─── Source records ───

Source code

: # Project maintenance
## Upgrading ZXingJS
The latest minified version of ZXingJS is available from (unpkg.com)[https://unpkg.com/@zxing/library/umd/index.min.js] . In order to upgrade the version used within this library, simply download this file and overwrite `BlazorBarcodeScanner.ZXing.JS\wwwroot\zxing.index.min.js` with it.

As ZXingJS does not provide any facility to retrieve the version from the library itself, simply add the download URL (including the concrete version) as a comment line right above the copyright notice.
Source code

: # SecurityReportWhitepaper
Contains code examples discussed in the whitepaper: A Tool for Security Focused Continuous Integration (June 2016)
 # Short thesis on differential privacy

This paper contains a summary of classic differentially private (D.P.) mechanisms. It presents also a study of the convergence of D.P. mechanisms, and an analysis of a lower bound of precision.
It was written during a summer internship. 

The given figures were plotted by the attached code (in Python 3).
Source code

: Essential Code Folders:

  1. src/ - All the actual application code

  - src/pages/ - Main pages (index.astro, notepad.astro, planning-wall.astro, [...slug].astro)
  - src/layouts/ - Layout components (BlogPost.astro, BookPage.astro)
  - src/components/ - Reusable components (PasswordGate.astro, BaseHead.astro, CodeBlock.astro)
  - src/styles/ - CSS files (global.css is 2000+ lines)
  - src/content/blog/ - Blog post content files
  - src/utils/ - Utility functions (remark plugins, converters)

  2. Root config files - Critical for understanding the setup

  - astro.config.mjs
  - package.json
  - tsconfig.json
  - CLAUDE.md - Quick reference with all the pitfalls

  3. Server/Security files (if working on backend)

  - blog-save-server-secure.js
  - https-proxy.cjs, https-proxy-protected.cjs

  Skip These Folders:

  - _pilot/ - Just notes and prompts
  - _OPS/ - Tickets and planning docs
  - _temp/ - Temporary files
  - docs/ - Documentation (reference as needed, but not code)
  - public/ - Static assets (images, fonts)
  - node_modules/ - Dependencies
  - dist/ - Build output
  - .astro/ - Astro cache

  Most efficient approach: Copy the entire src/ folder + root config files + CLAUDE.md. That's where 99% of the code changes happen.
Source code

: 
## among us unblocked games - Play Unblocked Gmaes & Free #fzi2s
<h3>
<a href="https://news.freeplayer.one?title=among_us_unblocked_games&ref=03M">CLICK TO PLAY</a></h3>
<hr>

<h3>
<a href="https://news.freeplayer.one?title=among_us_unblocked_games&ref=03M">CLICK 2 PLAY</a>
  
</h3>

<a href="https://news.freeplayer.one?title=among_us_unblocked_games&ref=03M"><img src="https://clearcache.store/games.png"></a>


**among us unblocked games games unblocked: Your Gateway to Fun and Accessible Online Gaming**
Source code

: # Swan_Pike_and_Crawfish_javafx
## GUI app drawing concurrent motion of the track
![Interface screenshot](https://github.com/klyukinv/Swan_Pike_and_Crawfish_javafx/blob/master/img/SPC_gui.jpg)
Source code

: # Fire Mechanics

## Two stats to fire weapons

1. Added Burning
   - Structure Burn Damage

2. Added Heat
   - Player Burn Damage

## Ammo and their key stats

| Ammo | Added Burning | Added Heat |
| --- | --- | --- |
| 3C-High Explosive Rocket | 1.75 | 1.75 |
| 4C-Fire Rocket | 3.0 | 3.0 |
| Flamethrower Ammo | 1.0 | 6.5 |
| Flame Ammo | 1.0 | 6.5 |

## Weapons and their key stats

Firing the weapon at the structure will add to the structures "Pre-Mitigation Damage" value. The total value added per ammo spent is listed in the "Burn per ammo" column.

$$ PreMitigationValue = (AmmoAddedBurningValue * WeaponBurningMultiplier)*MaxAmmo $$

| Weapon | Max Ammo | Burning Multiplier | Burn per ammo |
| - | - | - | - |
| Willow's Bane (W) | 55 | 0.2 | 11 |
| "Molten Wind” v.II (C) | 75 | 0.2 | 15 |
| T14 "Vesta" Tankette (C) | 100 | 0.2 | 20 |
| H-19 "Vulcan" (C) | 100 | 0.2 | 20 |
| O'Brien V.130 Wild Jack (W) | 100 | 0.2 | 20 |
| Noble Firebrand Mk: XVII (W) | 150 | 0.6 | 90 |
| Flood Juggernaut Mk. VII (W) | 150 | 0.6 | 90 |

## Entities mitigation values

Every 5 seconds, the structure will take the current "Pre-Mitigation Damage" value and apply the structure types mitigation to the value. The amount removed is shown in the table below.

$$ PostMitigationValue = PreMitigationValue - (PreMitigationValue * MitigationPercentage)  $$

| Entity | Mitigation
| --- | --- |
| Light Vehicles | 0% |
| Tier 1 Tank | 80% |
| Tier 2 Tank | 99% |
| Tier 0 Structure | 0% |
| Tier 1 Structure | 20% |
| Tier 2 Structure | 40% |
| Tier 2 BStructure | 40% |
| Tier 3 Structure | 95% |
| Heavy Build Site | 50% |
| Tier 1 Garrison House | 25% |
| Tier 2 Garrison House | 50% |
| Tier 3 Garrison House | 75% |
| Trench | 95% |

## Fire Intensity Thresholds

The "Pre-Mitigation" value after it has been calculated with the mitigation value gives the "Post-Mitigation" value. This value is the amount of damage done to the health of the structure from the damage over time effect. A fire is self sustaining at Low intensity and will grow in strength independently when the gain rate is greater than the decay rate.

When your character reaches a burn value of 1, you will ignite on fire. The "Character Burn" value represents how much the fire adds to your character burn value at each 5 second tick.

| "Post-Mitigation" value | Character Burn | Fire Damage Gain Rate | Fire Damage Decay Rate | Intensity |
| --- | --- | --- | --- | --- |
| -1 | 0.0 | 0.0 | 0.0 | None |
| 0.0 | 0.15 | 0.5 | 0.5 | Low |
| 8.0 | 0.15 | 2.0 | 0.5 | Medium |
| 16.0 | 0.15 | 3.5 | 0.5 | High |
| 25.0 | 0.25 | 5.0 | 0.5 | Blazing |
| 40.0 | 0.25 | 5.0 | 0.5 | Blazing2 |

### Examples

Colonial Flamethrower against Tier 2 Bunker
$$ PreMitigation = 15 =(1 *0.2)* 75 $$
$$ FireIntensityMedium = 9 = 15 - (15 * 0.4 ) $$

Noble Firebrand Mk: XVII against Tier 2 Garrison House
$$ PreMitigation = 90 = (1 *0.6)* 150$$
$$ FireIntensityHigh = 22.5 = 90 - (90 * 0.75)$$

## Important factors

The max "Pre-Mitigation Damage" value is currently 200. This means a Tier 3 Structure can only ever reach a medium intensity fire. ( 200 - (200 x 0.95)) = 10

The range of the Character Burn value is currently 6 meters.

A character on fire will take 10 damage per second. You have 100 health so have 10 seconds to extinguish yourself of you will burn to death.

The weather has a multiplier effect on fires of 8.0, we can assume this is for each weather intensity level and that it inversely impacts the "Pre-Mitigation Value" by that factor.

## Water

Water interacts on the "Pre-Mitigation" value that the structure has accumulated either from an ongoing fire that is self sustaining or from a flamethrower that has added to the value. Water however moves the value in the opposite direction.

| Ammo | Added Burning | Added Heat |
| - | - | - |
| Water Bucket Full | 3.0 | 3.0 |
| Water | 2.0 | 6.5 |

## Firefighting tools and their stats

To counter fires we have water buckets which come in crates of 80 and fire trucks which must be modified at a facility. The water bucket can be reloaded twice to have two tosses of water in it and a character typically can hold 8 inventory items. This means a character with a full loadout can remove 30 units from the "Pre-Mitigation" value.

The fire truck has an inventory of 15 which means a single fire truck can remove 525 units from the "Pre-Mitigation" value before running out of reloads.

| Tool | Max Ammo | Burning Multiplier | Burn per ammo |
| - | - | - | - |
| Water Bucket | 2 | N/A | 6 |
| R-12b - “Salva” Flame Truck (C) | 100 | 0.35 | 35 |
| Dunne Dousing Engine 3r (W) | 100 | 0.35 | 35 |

───

Your instructions: Would you output, unchanged, each line from the start of the records to the line that holds "- src/components/ - Reusable", both included and nothing else?

Response area:
Source code

: # Project maintenance
## Upgrading ZXingJS
The latest minified version of ZXingJS is available from (unpkg.com)[https://unpkg.com/@zxing/library/umd/index.min.js] . In order to upgrade the version used within this library, simply download this file and overwrite `BlazorBarcodeScanner.ZXing.JS\wwwroot\zxing.index.min.js` with it.

As ZXingJS does not provide any facility to retrieve the version from the library itself, simply add the download URL (including the concrete version) as a comment line right above the copyright notice.
Source code

: # SecurityReportWhitepaper
Contains code examples discussed in the whitepaper: A Tool for Security Focused Continuous Integration (June 2016)
 # Short thesis on differential privacy

This paper contains a summary of classic differentially private (D.P.) mechanisms. It presents also a study of the convergence of D.P. mechanisms, and an analysis of a lower bound of precision.
It was written during a summer internship. 

The given figures were plotted by the attached code (in Python 3).
Source code

: Essential Code Folders:

  1. src/ - All the actual application code

  - src/pages/ - Main pages (index.astro, notepad.astro, planning-wall.astro, [...slug].astro)
  - src/layouts/ - Layout components (BlogPost.astro, BookPage.astro)
  - src/components/ - Reusable components (PasswordGate.astro, BaseHead.astro, CodeBlock.astro)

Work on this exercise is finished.